- Work instruction
Below are records; give the number of their lines that hold the word "approximate", and write nothing more.
Given records Block Start
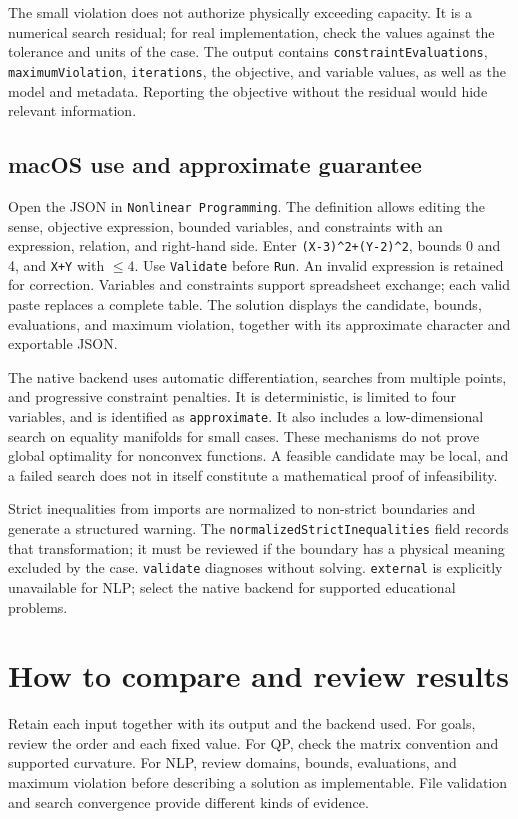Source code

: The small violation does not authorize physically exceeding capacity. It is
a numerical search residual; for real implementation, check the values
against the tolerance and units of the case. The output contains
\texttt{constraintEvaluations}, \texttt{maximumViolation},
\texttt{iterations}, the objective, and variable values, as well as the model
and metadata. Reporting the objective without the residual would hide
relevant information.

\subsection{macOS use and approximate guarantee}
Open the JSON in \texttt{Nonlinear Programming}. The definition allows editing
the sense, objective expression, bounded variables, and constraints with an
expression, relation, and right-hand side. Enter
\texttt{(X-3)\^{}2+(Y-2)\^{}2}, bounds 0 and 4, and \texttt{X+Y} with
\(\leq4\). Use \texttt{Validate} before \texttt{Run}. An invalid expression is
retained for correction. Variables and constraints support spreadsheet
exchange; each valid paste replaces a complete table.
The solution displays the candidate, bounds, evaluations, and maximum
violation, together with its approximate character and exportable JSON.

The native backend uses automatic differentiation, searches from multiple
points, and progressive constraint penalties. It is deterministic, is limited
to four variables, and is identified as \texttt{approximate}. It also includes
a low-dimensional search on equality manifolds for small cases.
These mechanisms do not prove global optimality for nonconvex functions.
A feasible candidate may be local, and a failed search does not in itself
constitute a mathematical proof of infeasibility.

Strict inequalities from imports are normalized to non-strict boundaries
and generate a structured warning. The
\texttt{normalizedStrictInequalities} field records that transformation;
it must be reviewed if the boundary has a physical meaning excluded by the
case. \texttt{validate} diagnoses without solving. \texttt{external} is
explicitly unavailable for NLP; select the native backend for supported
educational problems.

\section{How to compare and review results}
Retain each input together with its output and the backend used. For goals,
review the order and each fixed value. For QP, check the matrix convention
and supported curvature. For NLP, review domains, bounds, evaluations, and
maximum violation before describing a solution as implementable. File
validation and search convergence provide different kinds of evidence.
Given records Block End
- Response below
3